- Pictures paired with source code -

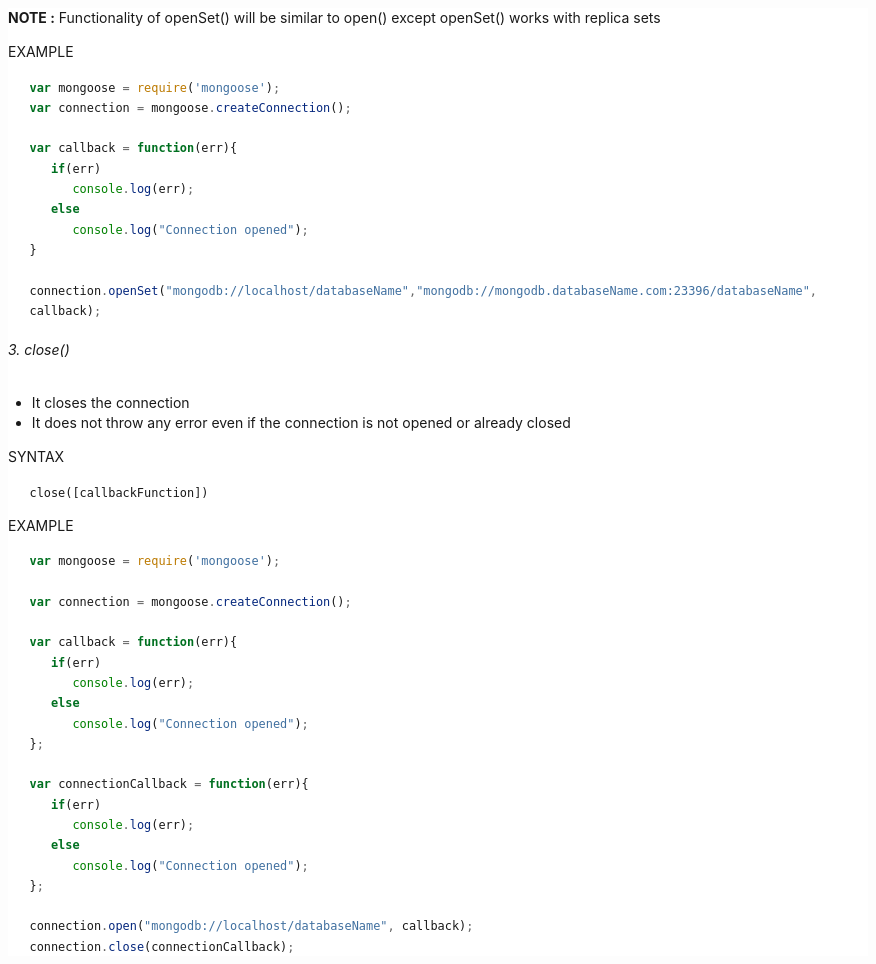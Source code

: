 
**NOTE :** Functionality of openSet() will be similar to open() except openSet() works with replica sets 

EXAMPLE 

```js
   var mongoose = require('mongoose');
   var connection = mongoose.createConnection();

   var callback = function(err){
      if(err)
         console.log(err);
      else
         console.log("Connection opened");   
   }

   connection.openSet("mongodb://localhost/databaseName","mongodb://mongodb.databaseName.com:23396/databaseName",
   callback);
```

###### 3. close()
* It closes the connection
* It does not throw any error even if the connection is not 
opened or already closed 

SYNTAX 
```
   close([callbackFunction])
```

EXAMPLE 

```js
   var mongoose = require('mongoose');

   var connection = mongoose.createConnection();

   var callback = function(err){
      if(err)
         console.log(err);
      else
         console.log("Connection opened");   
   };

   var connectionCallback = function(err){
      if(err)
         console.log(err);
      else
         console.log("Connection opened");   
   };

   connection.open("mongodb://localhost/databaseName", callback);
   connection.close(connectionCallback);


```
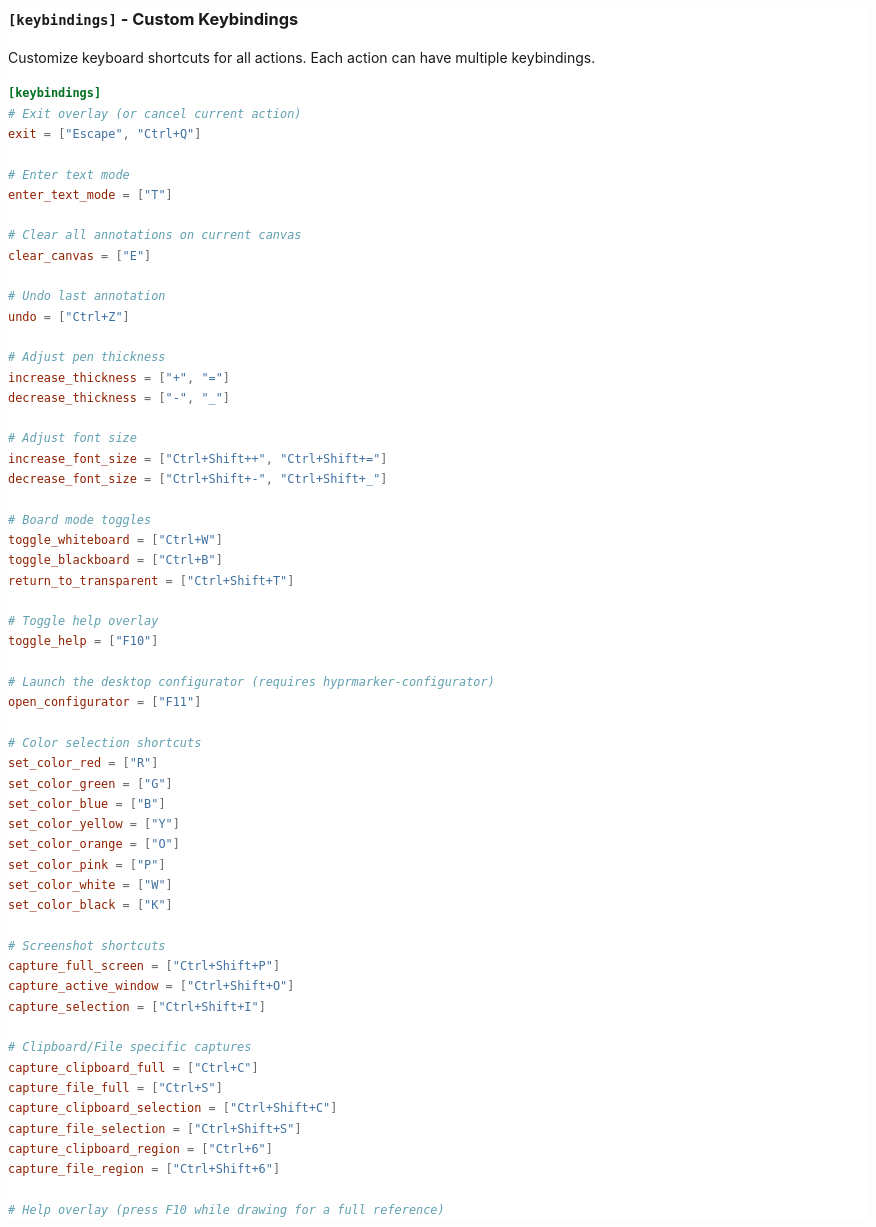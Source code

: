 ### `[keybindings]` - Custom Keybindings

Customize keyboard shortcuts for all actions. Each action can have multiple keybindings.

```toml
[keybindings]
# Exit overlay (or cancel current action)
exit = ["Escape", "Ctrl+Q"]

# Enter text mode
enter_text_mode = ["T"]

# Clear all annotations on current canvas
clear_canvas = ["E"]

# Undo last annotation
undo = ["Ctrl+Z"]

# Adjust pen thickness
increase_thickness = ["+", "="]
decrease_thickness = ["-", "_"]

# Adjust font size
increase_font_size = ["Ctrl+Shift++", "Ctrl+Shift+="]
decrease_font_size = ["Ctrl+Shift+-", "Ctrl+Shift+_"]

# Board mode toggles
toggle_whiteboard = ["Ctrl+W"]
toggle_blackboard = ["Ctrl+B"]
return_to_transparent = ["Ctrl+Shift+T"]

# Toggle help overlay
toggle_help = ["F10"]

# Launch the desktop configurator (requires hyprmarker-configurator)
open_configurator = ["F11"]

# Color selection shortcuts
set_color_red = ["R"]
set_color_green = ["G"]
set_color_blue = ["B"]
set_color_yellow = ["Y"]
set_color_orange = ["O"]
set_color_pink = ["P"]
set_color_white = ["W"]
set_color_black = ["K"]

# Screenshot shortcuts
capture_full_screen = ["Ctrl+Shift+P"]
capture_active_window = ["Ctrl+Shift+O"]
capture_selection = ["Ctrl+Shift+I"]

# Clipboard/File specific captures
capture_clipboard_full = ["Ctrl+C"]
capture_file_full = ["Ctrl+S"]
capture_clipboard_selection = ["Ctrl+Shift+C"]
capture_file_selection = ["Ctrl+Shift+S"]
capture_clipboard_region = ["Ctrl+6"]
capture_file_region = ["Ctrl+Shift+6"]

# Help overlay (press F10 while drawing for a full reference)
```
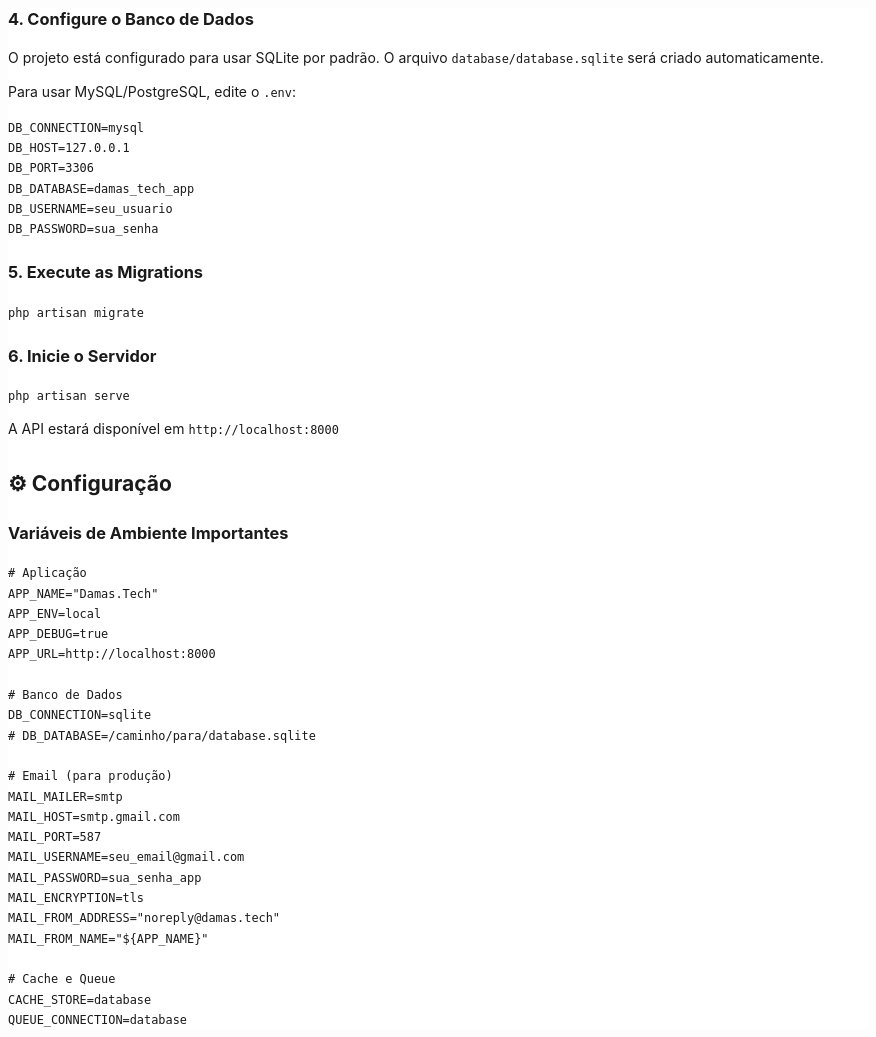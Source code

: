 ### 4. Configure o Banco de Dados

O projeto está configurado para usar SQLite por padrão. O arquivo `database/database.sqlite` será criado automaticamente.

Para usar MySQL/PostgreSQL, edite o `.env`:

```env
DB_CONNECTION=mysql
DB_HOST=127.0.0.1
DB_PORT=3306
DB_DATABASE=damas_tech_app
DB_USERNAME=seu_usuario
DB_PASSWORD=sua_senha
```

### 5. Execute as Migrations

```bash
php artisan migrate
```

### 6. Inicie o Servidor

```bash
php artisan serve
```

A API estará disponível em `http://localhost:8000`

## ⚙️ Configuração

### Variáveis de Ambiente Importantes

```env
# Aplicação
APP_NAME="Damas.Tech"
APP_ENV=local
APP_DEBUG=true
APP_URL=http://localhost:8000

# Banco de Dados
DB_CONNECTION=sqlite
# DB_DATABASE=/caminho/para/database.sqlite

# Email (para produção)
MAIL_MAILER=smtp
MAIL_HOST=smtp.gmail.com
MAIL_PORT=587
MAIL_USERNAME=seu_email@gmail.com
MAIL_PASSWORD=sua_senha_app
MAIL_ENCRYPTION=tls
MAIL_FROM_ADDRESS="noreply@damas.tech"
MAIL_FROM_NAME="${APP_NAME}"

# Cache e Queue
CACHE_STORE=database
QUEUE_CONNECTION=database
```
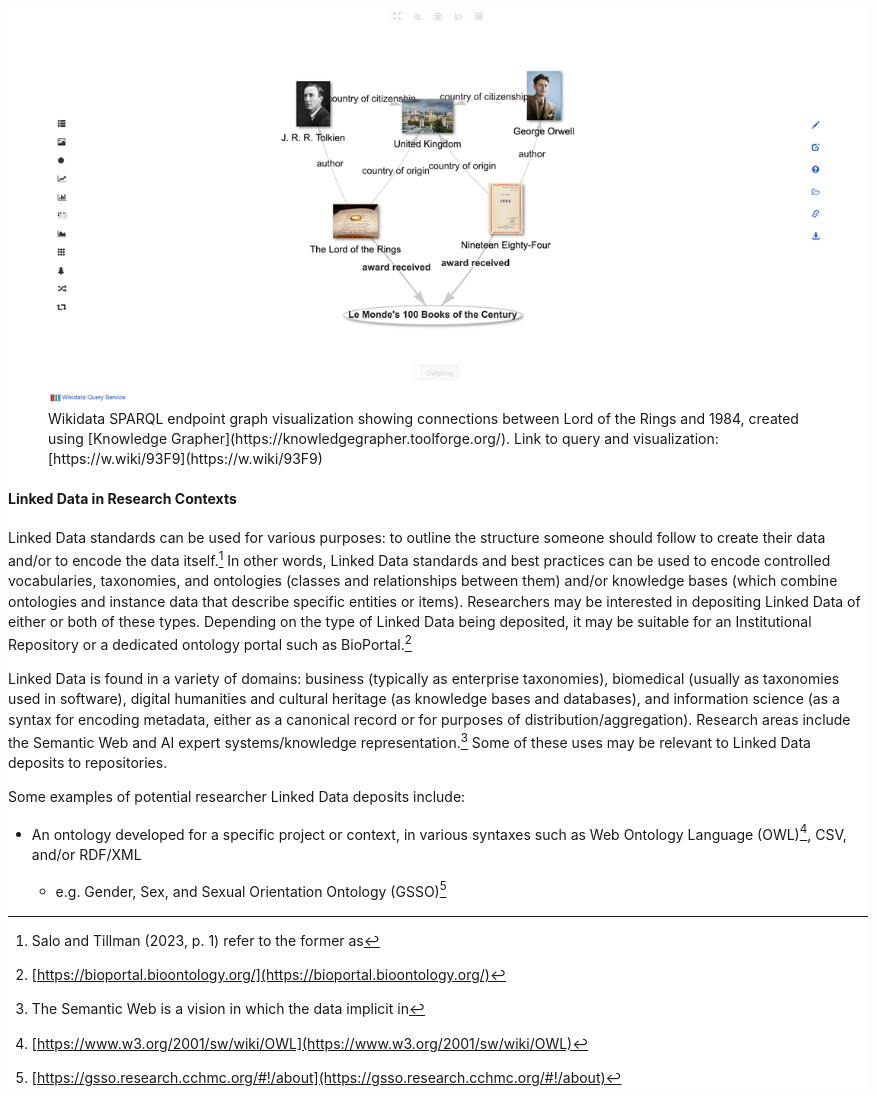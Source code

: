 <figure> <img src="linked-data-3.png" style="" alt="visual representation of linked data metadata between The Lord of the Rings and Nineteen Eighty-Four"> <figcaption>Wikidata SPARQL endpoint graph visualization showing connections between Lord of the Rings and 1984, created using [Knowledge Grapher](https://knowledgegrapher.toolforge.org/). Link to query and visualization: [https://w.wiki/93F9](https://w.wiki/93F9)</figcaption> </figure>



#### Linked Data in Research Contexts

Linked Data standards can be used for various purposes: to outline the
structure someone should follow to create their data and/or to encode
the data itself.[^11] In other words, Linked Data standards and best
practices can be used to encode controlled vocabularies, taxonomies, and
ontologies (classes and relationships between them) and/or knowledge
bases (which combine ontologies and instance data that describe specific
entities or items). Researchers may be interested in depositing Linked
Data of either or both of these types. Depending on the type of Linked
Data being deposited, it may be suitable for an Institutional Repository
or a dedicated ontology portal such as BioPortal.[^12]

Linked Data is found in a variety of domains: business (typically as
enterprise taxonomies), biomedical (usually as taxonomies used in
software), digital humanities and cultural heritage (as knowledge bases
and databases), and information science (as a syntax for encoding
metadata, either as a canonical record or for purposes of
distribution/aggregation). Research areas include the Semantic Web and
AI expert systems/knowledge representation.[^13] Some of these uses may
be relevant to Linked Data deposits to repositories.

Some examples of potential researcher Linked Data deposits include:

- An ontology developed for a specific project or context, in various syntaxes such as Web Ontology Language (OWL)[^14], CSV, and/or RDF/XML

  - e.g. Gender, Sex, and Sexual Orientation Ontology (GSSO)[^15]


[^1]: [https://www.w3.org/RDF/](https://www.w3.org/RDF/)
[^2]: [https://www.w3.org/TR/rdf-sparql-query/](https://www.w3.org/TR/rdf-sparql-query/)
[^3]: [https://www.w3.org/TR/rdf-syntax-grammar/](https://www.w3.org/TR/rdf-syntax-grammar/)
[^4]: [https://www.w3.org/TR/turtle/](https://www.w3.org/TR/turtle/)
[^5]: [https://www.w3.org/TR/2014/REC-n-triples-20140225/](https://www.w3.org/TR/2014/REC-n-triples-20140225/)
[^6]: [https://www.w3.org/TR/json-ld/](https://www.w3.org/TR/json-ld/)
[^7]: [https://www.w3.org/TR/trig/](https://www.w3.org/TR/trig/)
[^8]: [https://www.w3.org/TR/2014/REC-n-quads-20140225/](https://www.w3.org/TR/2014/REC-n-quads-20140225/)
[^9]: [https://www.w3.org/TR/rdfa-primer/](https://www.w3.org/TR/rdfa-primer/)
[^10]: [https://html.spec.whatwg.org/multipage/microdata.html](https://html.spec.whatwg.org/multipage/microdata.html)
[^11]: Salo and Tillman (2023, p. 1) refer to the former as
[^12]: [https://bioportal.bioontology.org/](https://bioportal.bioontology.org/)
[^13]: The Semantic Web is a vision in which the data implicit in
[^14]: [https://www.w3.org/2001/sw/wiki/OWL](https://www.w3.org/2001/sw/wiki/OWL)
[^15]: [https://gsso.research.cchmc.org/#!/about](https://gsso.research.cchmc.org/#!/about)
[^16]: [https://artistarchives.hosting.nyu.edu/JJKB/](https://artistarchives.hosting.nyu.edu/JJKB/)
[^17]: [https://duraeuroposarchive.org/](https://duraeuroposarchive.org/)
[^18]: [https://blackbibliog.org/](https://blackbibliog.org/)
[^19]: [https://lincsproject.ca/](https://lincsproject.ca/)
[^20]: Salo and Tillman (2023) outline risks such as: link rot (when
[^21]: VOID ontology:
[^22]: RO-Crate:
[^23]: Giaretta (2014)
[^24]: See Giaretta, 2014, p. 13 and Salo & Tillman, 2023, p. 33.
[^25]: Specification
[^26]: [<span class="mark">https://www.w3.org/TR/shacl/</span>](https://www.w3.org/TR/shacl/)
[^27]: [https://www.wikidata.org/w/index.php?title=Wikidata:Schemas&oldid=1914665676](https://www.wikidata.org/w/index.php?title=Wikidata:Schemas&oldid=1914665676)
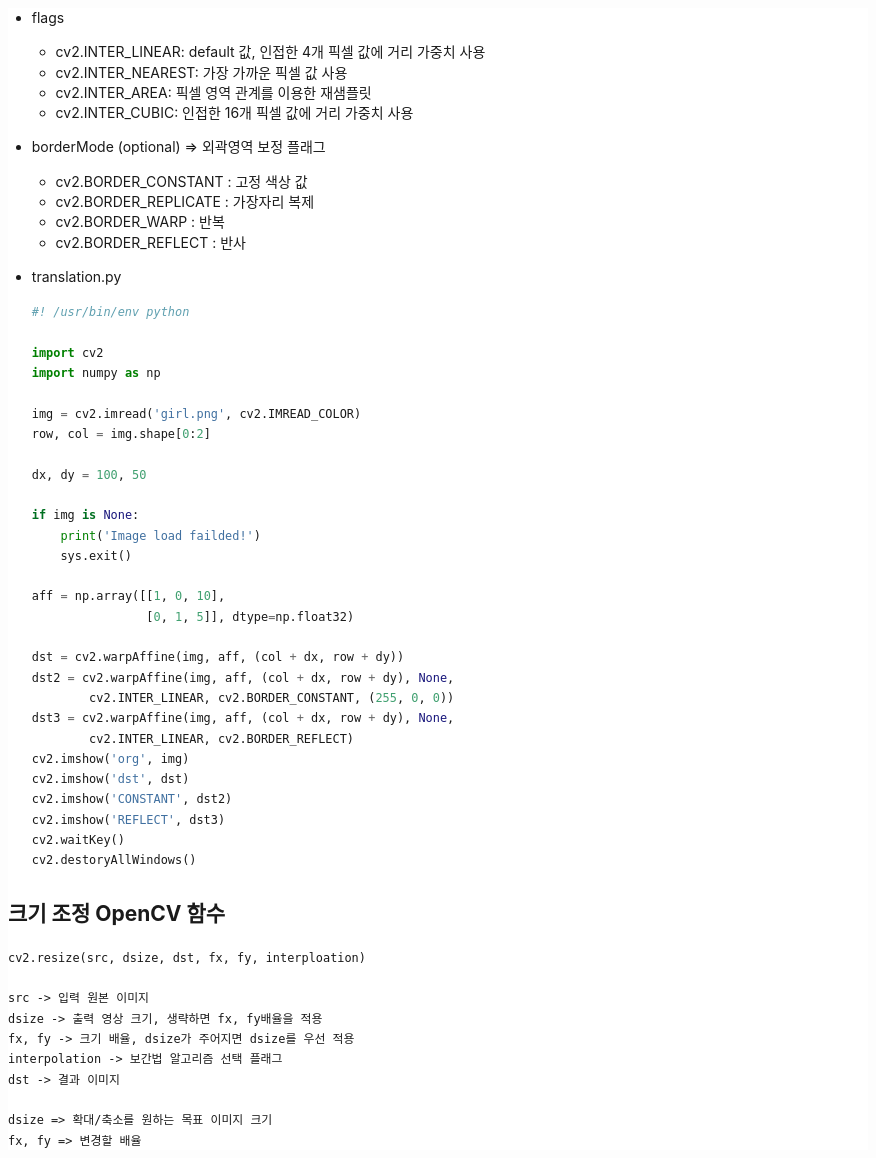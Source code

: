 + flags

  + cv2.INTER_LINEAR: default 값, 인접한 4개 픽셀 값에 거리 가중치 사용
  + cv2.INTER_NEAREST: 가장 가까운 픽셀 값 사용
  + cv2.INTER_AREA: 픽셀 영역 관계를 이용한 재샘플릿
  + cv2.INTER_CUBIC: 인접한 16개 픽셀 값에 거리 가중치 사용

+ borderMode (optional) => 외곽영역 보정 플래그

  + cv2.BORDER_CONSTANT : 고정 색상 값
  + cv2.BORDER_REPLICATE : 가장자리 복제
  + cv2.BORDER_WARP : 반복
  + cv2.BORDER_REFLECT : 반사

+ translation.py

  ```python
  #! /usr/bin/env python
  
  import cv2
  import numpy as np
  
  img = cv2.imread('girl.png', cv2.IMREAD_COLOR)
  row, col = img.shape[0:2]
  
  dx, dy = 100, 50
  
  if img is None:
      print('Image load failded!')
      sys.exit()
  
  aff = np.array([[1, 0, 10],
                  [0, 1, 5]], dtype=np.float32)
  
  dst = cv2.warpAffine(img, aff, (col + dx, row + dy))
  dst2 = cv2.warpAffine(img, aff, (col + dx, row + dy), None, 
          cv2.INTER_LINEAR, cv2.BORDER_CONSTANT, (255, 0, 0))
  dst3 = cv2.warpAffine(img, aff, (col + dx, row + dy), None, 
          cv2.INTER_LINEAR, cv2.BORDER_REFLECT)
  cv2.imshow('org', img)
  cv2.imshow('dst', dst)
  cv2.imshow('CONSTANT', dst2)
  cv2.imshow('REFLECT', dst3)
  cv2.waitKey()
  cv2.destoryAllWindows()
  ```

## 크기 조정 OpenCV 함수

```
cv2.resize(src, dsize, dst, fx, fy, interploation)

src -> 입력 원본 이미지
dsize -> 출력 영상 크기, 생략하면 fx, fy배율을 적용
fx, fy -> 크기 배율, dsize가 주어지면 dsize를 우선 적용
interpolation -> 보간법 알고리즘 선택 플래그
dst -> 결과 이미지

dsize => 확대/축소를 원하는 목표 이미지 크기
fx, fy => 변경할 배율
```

- What the task asks -
Write out, word for word, the lines from the start of the data through the one holding "closes the connection". Omit pictures.

- Solution -
Source code

: 
**NOTE :** Functionality of openSet() will be similar to open() except openSet() works with replica sets 

EXAMPLE 

```js
   var mongoose = require('mongoose');
   var connection = mongoose.createConnection();

   var callback = function(err){
      if(err)
         console.log(err);
      else
         console.log("Connection opened");   
   }

   connection.openSet("mongodb://localhost/databaseName","mongodb://mongodb.databaseName.com:23396/databaseName",
   callback);
```

###### 3. close()
* It closes the connection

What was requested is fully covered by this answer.